Nélio Geogini, Coordenador da Diversidade, encaminhou parte do grupo que ainda não teria feito o registro de ocorrência para uma delegacia. Servidores da CEDS Rio também acompanharam algumas pessoas desse grupo para unidades de saúde, ainda na noite de ontem, onde tiveram  o atendimento necessário após as agressões. 

Todos vão passar pelo exame  de corpo de delito para que o processo criminal possa correr na justiça.

A primeira advogada transexual a ter o nome social reconhecido na carteira da OAB, Maria Eduarda Aguiar, do grupo pela Vidda, em parceria com a CEDS RIO vai tocar os processos civis, já na esfera criminal,  advogados sensibilizados com o caso de agressão já entraram em contato para acompanhar o inquérito, e posteriormente, mover uma ação penal. As tratativas da ação  criminal ficou agendada para o próximo dia 10. 

Fabiano Abreu, Coordenador do Rio Sem Homofobia, órgão do Governo do Estado, também esteve presente e se comprometeu em ajudar as vítima do espancamento.

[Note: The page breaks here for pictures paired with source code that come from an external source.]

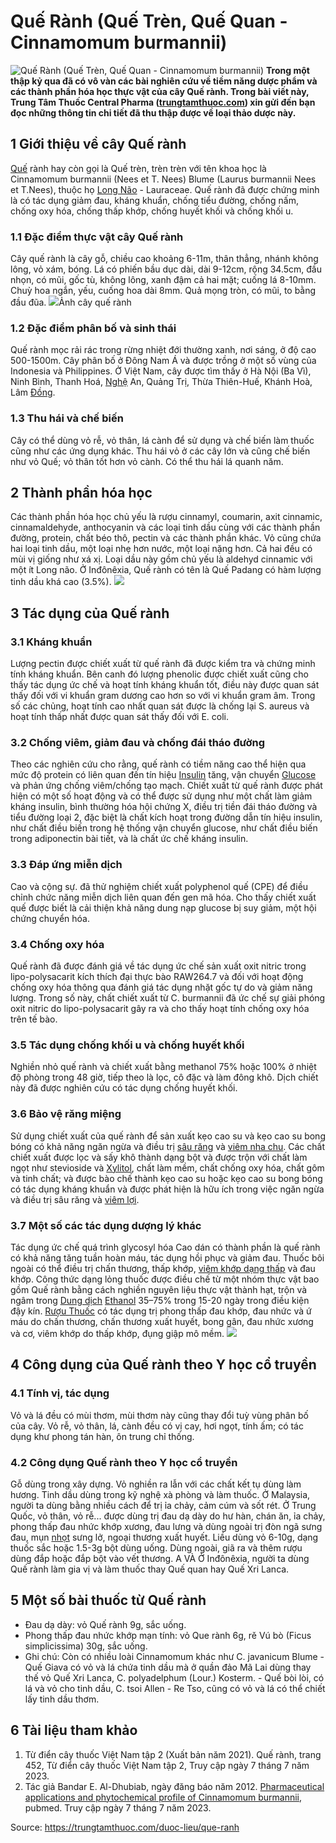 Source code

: # Quế Rành (Quế Trèn, Quế Quan - Cinnamomum burmannii)

![Quế Rành \(Quế Trèn, Quế Quan - Cinnamomum burmannii\)](https://trungtamthuoc.com/images/others/que-ranh-4-8785.jpg)
**Trong một thập kỷ qua đã có vô vàn các bài nghiên cứu về tiềm năng dược phẩm và các thành phần hóa học thực vật của cây Quế rành. Trong bài viết này, Trung Tâm Thuốc Central Pharma ([trungtamthuoc.com](https://trungtamthuoc.com/ "trungtamthuoc.com")) xin gửi đến bạn đọc những thông tin chi tiết đã thu thập được về loại thảo dược này.**
##  1 Giới thiệu về cây Quế rành
[Quế](https://trungtamthuoc.com/duoc-lieu/que-51 "Quế") rành hay còn gọi là Quế trèn, trèn trèn với tên khoa học là Cinnamomum burmannii (Nees et T. Nees) Blume (Laurus burmannii Nees et T.Nees), thuộc họ [Long Não](https://trungtamthuoc.com/duoc-lieu/long-nao "Long Não") - Lauraceae.
Quế rành đã được chứng minh là có tác dụng giảm đau, kháng khuẩn, chống tiểu đường, chống nấm, chống oxy hóa, chống thấp khớp, chống huyết khối và chống khối u.
### 1.1 Đặc điểm thực vật cây Quế rành
Cây quế rành là cây gỗ, chiều cao khoảng 6-11m, thân thẳng, nhánh không lông, vỏ xám, bóng. Lá có phiến bầu dục dài, dài 9-12cm, rộng 34.5cm, đầu nhọn, có mũi, gốc tù, không lông, xanh đậm cả hai mặt; cuống lá 8-10mm. Chuỳ hoa ngắn, yếu, cuống hoa dài 8mm. Quả mọng tròn, có mũi, to bằng đầu đũa.
![](https://trungtamthuoc.com/images/item/que-ranh-1.jpg)Ảnh cây quế rành
### 1.2 Đặc điểm phân bố và sinh thái
Quế rành mọc rải rác trong rừng nhiệt đới thường xanh, nơi sáng, ở độ cao 500-1500m.
Cây phân bố ở Đông Nam Á và được trồng ở một số vùng của Indonesia và Philippines. Ở Việt Nam, cây được tìm thấy ở Hà Nội (Ba Vì), Ninh Bình, Thanh Hoá, [Nghệ](https://trungtamthuoc.com/duoc-lieu/nghe-21 "Nghệ") An, Quảng Trị, Thừa Thiên-Huế, Khánh Hoà, Lâm [Đồng](https://trungtamthuoc.com/hoat-chat/dong "Đồng").
### 1.3 Thu hái và chế biến
Cây có thể dùng vỏ rễ, vỏ thân, lá cành để sử dụng và chế biến làm thuốc cũng như các ứng dụng khác.
Thu hái vỏ ở các cây lớn và cũng chế biến như vỏ Quế; vỏ thân tốt hơn vỏ cành. Có thể thu hái lá quanh năm.
##  2 Thành phần hóa học
Các thành phần hóa học chủ yếu là rượu cinnamyl, coumarin, axit cinnamic, cinnamaldehyde, anthocyanin và các loại tinh dầu cùng với các thành phần đường, protein, chất béo thô, pectin và các thành phần khác.
Vỏ cũng chứa hai loại tinh dầu, một loại nhẹ hơn nước, một loại nặng hơn. Cả hai đều có mùi vị giống như xá xị. Loại dầu này gồm chủ yếu là aldehyd cinnamic với một ít Long não. Ở Inđônêxia, Quế rành có tên là Quế Padang có hàm lượng tinh dầu khá cao (3.5%).
![](https://trungtamthuoc.com/images/item/que-ranh-2.jpg)
##  3 Tác dụng của Quế rành
### 3.1 Kháng khuẩn
Lượng pectin được chiết xuất từ quế rành đã được kiểm tra và chứng minh tính kháng khuẩn. Bên canh đó lượng phenolic được chiết xuất cũng cho thấy tác dụng ức chế và hoạt tính kháng khuẩn tốt, điều này được quan sát thấy đối với vi khuẩn gram dương cao hơn so với vi khuẩn gram âm. Trong số các chủng, hoạt tính cao nhất quan sát được là chống lại S. aureus và hoạt tính thấp nhất được quan sát thấy đối với E. coli.
### 3.2 Chống viêm, giảm đau và chống đái tháo đường
Theo các nghiên cứu cho rằng, quế rành có tiềm năng cao thể hiện qua mức độ protein có liên quan đến tín hiệu [Insulin](https://trungtamthuoc.com/hoat-chat/insulin "Insulin") tăng, vận chuyển [Glucose](https://trungtamthuoc.com/hoat-chat/glucose "Glucose") và phản ứng chống viêm/chống tạo mạch.
Chiết xuất từ quế rành được phát hiện có một số hoạt động và có thể được sử dụng như một chất làm giảm kháng insulin, bình thường hóa hội chứng X, điều trị tiền đái tháo đường và tiểu đường loại 2, đặc biệt là chất kích hoạt trong đường dẫn tín hiệu insulin, như chất điều biến trong hệ thống vận chuyển glucose, như chất điều biến trong adiponectin bài tiết, và là chất ức chế kháng insulin.
### 3.3 Đáp ứng miễn dịch
Cao và cộng sự. đã thử nghiệm chiết xuất polyphenol quế (CPE) để điều chỉnh chức năng miễn dịch liên quan đến gen mã hóa. Cho thấy chiết xuất quế được biết là cải thiện khả năng dung nạp glucose bị suy giảm, một hội chứng chuyển hóa. 
### 3.4 Chống oxy hóa
Quế rành đã được đánh giá về tác dụng ức chế sản xuất oxit nitric trong lipo-polysacarit kích thích đại thực bào RAW264.7 và đối với hoạt động chống oxy hóa thông qua đánh giá tác dụng nhặt gốc tự do và giảm năng lượng. Trong số này, chất chiết xuất từ ​​C. burmannii đã ức chế sự giải phóng oxit nitric do lipo-polysacarit gây ra và cho thấy hoạt tính chống oxy hóa trên tế bào.
### 3.5 Tác dụng chống khối u và chống huyết khối
Nghiền nhỏ quế rành và chiết xuất bằng methanol 75% hoặc 100% ở nhiệt độ phòng trong 48 giờ, tiếp theo là lọc, cô đặc và làm đông khô. Dịch chiết này đã được nghiên cứu có tác dụng chống huyết khối.
### 3.6 Bảo vệ răng miệng
Sử dụng chiết xuất của quế rành để sản xuất kẹo cao su và kẹo cao su bong bóng có khả năng ngăn ngừa và điều trị [sâu răng](https://trungtamthuoc.com/bai-viet/benh-sau-rang "sâu răng") và [viêm nha chu](https://trungtamthuoc.com/bai-viet/nha-chu-viem-toan-bo-khu-tru-ap-xe-nha-chu "viêm nha chu"). Các chất chiết xuất được lọc và sấy khô thành dạng bột và được trộn với chất làm ngọt như stevioside và [Xylitol](https://trungtamthuoc.com/hoat-chat/xylitol "Xylitol"), chất làm mềm, chất chống oxy hóa, chất gôm và tinh chất; và được bào chế thành kẹo cao su hoặc kẹo cao su bong bóng có tác dụng kháng khuẩn và được phát hiện là hữu ích trong việc ngăn ngừa và điều trị sâu răng và [viêm lợi](https://trungtamthuoc.com/bai-viet/viem-loi-loet-hoai-tu-cap-tinh "viêm lợi").
### 3.7 Một số các tác dụng dượng lý khác
Tác dụng ức chế quá trình glycosyl hóa
Cao dán có thành phần là quế rành có khả năng tăng tuần hoàn máu, tác dụng hồi phục và giảm đau. Thuốc bôi ngoài có thể điều trị chấn thương, thấp khớp, [viêm khớp dạng thấp](https://trungtamthuoc.com/bai-viet/viem-khop-dang-thap "viêm khớp dạng thấp") và đau khớp.
Công thức dạng lỏng thuốc được điều chế từ một nhóm thực vật bao gồm Quế rành bằng cách nghiền nguyên liệu thực vật thành hạt, trộn và ngâm trong [Dung dịch](https://trungtamthuoc.com/bai-viet/dung-dich-thuoc-la-gi-cong-thuc-va-ky-thuat-bao-che-dung-dich-thuoc "Dung dịch") [Ethanol](https://trungtamthuoc.com/hoat-chat/ethanol "Ethanol") 35–75% trong 15-20 ngày trong điều kiện đậy kín. [Rượu Thuốc](https://trungtamthuoc.com/duoc-lieu/ruou-thuoc "Rượu Thuốc") có tác dụng trị phong thấp đau khớp, đau nhức và ứ máu do chấn thương, chấn thương xuất huyết, bong gân, đau nhức xương và cơ, viêm khớp do thấp khớp, đụng giập mô mềm.
![](https://trungtamthuoc.com/images/item/que-ranh-3.jpg)
##  4 Công dụng của Quế rành theo Y học cổ truyền
### 4.1 Tính vị, tác dụng
Vỏ và lá đều có mùi thơm, mùi thơm này cũng thay đổi tuỳ vùng phân bố của cây. Vỏ rễ, vỏ thân, lá, cành đều có vị cay, hơi ngọt, tính ấm; có tác dụng khư phong tán hàn, ôn trung chỉ thống.
### 4.2 Công dụng Quế rành theo Y học cổ truyền
Gỗ dùng trong xây dựng. Vỏ nghiền ra lẫn với các chất kết tụ dùng làm hương. Tinh dầu dùng trong kỹ nghệ xà phòng và làm thuốc.
Ở Malaysia, người ta dùng bằng nhiều cách để trị ỉa chảy, cảm cúm và sốt rét.
Ở Trung Quốc, vỏ thân, vỏ rễ... được dùng trị đau dạ dày do hư hàn, chán ăn, ỉa chảy, phong thấp đau nhức khớp xương, đau lưng và dùng ngoài trị đòn ngã sưng đau, mụn [nhọt](https://trungtamthuoc.com/bai-viet/nhot "nhọt") sưng lở, ngoại thương xuất huyết. Liều dùng vỏ 6-10g, dạng thuốc sắc hoặc 1.5-3g bột dùng uống. Dùng ngoài, giã ra và thêm rượu dùng đắp hoặc đắp bột vào vết thương. A VÀ
Ở Inđônêxia, người ta dùng Quế rành làm gia vị và làm thuốc thay Quế quan hay Quế Xri Lanca.
##  5 Một số bài thuốc từ Quế rành
  * Đau dạ dày: vỏ Quế rành 9g, sắc uống.
  * Phong thấp đau nhức khớp mạn tính: vỏ Que rành 6g, rě Vú bò (Ficus simplicissima) 30g, sắc uống.
  * Ghi chú: Còn có nhiều loài Cinnamomum khác như C. javanicum Blume - Quế Giava có vỏ và lá chứa tinh dầu mà ở quần đảo Mã Lai dùng thay thế vỏ Quế Xri Lanca, C. polyadelphum (Lour.) Kosterm. - Quế bòi lòi, có lá và vỏ cho tinh dầu, C. tsoi Allen - Re Tso, cũng có vỏ và lá có thể chiết lấy tinh dầu thơm.


##  6 Tài liệu tham khảo
  1. Từ điển cây thuốc Việt Nam tập 2 (Xuất bản năm 2021). Quế rành, trang 452, Từ điển cây thuốc Việt Nam tập 2, Truy cập ngày 7 tháng 7 năm 2023.
  2. Tác giả Bandar E. Al-Dhubiab, ngày đăng báo năm 2012. [Pharmaceutical applications and phytochemical profile of Cinnamomum burmannii](https://www.ncbi.nlm.nih.gov/pmc/articles/PMC3459454/), pubmed. Truy cập ngày 7 tháng 7 năm 2023.




Source: https://trungtamthuoc.com/duoc-lieu/que-ranh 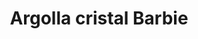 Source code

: ---
title: Argolla cristal Barbie
date: 
draft: false

# descripcion
description : Argolla cristal chica color

materials: Plata 925

color: Rosa, Turquesa, Azul, Cristal

dimensions: 1cm

code: 01-11-0070

type: "Aros"

categories: []

price: $1.870,00

price_eftvo: $1.590,00

# Images
# first image will be shown in the product page
images:
  # - image: "images/path_to_image"
  # La ubicacion de las imagenes es imagenes/Aros/Aros.Argollas/01-11-0070-argolla-cristal-barbie
  - image: "./images/aros/argollas/01-11-0070-argolla-cristal-chica-color_a.JPG"
  - image: "./images/aros/argollas/01-11-0070-argolla-cristal-chica-color_b.JPG"
  - image: "./images/aros/argollas/01-11-0070-argolla-cristal-chica-color_c.JPG"
  - image: "./images/aros/argollas/01-11-0070-argolla-cristal-chica-color_d.JPG"
--- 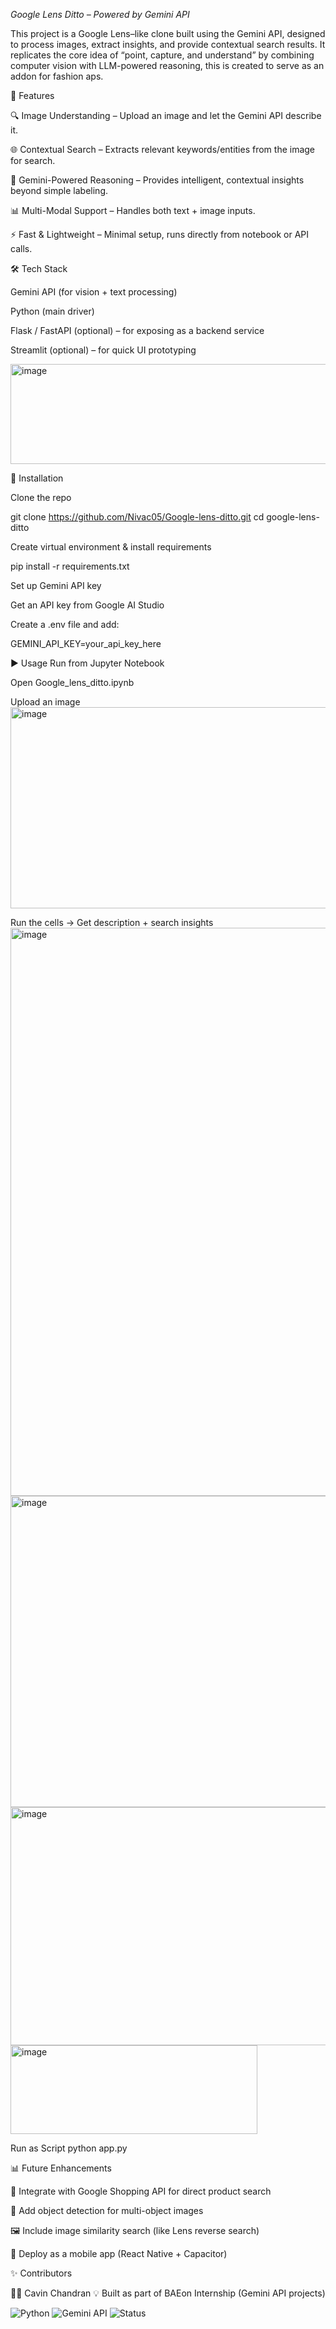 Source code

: *Google Lens Ditto – Powered by Gemini API*

This project is a Google Lens–like clone built using the Gemini API, designed to process images, extract insights, and provide contextual search results. It replicates the core idea of “point, capture, and understand” by combining computer vision with LLM-powered reasoning, this is created to serve as an addon for fashion aps.

🚀 Features

🔍 Image Understanding – Upload an image and let the Gemini API describe it.

🌐 Contextual Search – Extracts relevant keywords/entities from the image for search.

🧠 Gemini-Powered Reasoning – Provides intelligent, contextual insights beyond simple labeling.

📊 Multi-Modal Support – Handles both text + image inputs.

⚡ Fast & Lightweight – Minimal setup, runs directly from notebook or API calls.

🛠️ Tech Stack

Gemini API (for vision + text processing)

Python (main driver)

Flask / FastAPI (optional) – for exposing as a backend service

Streamlit (optional) – for quick UI prototyping

<img width="729" height="160" alt="image" src="https://github.com/user-attachments/assets/53b5567a-91b7-44b2-95d9-60a6c8fada5a" />

🔧 Installation

Clone the repo

git clone https://github.com/Nivac05/Google-lens-ditto.git
cd google-lens-ditto


Create virtual environment & install requirements

pip install -r requirements.txt


Set up Gemini API key

Get an API key from Google AI Studio

Create a .env file and add:

GEMINI_API_KEY=your_api_key_here



▶️ Usage
Run from Jupyter Notebook

Open Google_lens_ditto.ipynb

Upload an image
<img width="654" height="322" alt="image" src="https://github.com/user-attachments/assets/9bfdb1a7-9de2-4c4d-a206-1a9f39b5fba7" />


Run the cells → Get description + search insights
<img width="609" height="909" alt="image" src="https://github.com/user-attachments/assets/82f412be-52ec-4cc7-914c-e34965eea9bc" />
<img width="904" height="498" alt="image" src="https://github.com/user-attachments/assets/5d90a217-7301-448d-b162-4bbded4ef284" />
<img width="1186" height="381" alt="image" src="https://github.com/user-attachments/assets/187a9635-dda9-4e89-b38b-9ed79ca7a7f4" />
<img width="395" height="142" alt="image" src="https://github.com/user-attachments/assets/a59835f8-74ed-4888-99b2-f028bc091741" />



Run as Script
python app.py



📊 Future Enhancements

🔗 Integrate with Google Shopping API for direct product search

🧭 Add object detection for multi-object images

🖼️ Include image similarity search (like Lens reverse search)

📱 Deploy as a mobile app (React Native + Capacitor)


✨ Contributors

👨‍💻 Cavin Chandran
💡 Built as part of BAEon Internship (Gemini API projects)

![Python](https://img.shields.io/badge/Python-3.9-blue) 
![Gemini API](https://img.shields.io/badge/Gemini-API-orange)
![Status](https://img.shields.io/badge/Status-Active-brightgreen)


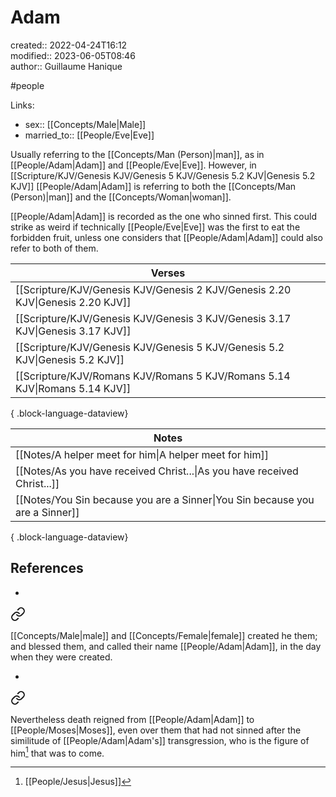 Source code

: # Adam

created:: 2022-04-24T16:12  
modified:: 2023-06-05T08:46  
author:: Guillaume Hanique

#people

Links:

- sex:: [[Concepts/Male\|Male]]
- married_to:: [[People/Eve\|Eve]]

Usually referring to the [[Concepts/Man (Person)\|man]], as in [[People/Adam\|Adam]] and [[People/Eve\|Eve]]. However, in [[Scripture/KJV/Genesis KJV/Genesis 5 KJV/Genesis 5.2 KJV\|Genesis 5.2 KJV]] [[People/Adam\|Adam]] is referring to both the [[Concepts/Man (Person)\|man]] and the [[Concepts/Woman\|woman]].

[[People/Adam\|Adam]] is recorded as the one who sinned first. This could strike as weird if technically [[People/Eve\|Eve]] was the first to eat the forbidden fruit, unless one considers that [[People/Adam\|Adam]] could also refer to both of them.

| Verses                                                                            |
| --------------------------------------------------------------------------------- |
| [[Scripture/KJV/Genesis KJV/Genesis 2 KJV/Genesis 2.20 KJV\|Genesis 2.20 KJV]] |
| [[Scripture/KJV/Genesis KJV/Genesis 3 KJV/Genesis 3.17 KJV\|Genesis 3.17 KJV]] |
| [[Scripture/KJV/Genesis KJV/Genesis 5 KJV/Genesis 5.2 KJV\|Genesis 5.2 KJV]]   |
| [[Scripture/KJV/Romans KJV/Romans 5 KJV/Romans 5.14 KJV\|Romans 5.14 KJV]]     |

{ .block-language-dataview}

| Notes                                                                           |
| ------------------------------------------------------------------------------- |
| [[Notes/A helper meet for him\|A helper meet for him]]                       |
| [[Notes/As you have received Christ...\|As you have received Christ...]]     |
| [[Notes/You Sin because you are a Sinner\|You Sin because you are a Sinner]] |

{ .block-language-dataview}

## References

- 
<div class="transclusion internal-embed is-loaded"><a class="markdown-embed-link" href="/scripture/kjv/genesis-kjv/genesis-5-kjv/genesis-5-2-kjv/" aria-label="Open link"><svg xmlns="http://www.w3.org/2000/svg" width="24" height="24" viewBox="0 0 24 24" fill="none" stroke="currentColor" stroke-width="2" stroke-linecap="round" stroke-linejoin="round" class="svg-icon lucide-link"><path d="M10 13a5 5 0 0 0 7.54.54l3-3a5 5 0 0 0-7.07-7.07l-1.72 1.71"></path><path d="M14 11a5 5 0 0 0-7.54-.54l-3 3a5 5 0 0 0 7.07 7.07l1.71-1.71"></path></svg></a><div class="markdown-embed">



[[Concepts/Male\|male]] and [[Concepts/Female\|female]] created he them; and blessed them, and called their name [[People/Adam\|Adam]], in the day when they were created.


</div></div>

- 
<div class="transclusion internal-embed is-loaded"><a class="markdown-embed-link" href="/scripture/kjv/romans-kjv/romans-5-kjv/romans-5-14-kjv/" aria-label="Open link"><svg xmlns="http://www.w3.org/2000/svg" width="24" height="24" viewBox="0 0 24 24" fill="none" stroke="currentColor" stroke-width="2" stroke-linecap="round" stroke-linejoin="round" class="svg-icon lucide-link"><path d="M10 13a5 5 0 0 0 7.54.54l3-3a5 5 0 0 0-7.07-7.07l-1.72 1.71"></path><path d="M14 11a5 5 0 0 0-7.54-.54l-3 3a5 5 0 0 0 7.07 7.07l1.71-1.71"></path></svg></a><div class="markdown-embed">



Nevertheless death reigned from [[People/Adam\|Adam]] to [[People/Moses\|Moses]], even over them that had not sinned after the similitude of [[People/Adam\|Adam's]] transgression, who is the figure of him[^1] that was to come.


[^1]: [[People/Jesus\|Jesus]]


</div></div>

A Coordenadoria Especial da Diversidade Sexual afirma que todos os estabelecimentos comerciais do  município do Rio que praticarem LGBTfobia, podem ser autuados de forma disciplinar, multados, ou até mesmo ter o alvará de funcionamento cassado. É importante a vítima fazer o registro de ocorrência na delegacia mais próxima e formalizar a denúncia no órgão .

O decreto número 3003/2008 prevê sanções que vão de advertência até a cassação do alvará do estabelecimento que praticar discriminação por orientação sexual ou identidade de gênero. O DECRETO 30033 DE 2008 que regulamenta a lei 2475/96 estabelece uma multa mínima  de R$2290,00.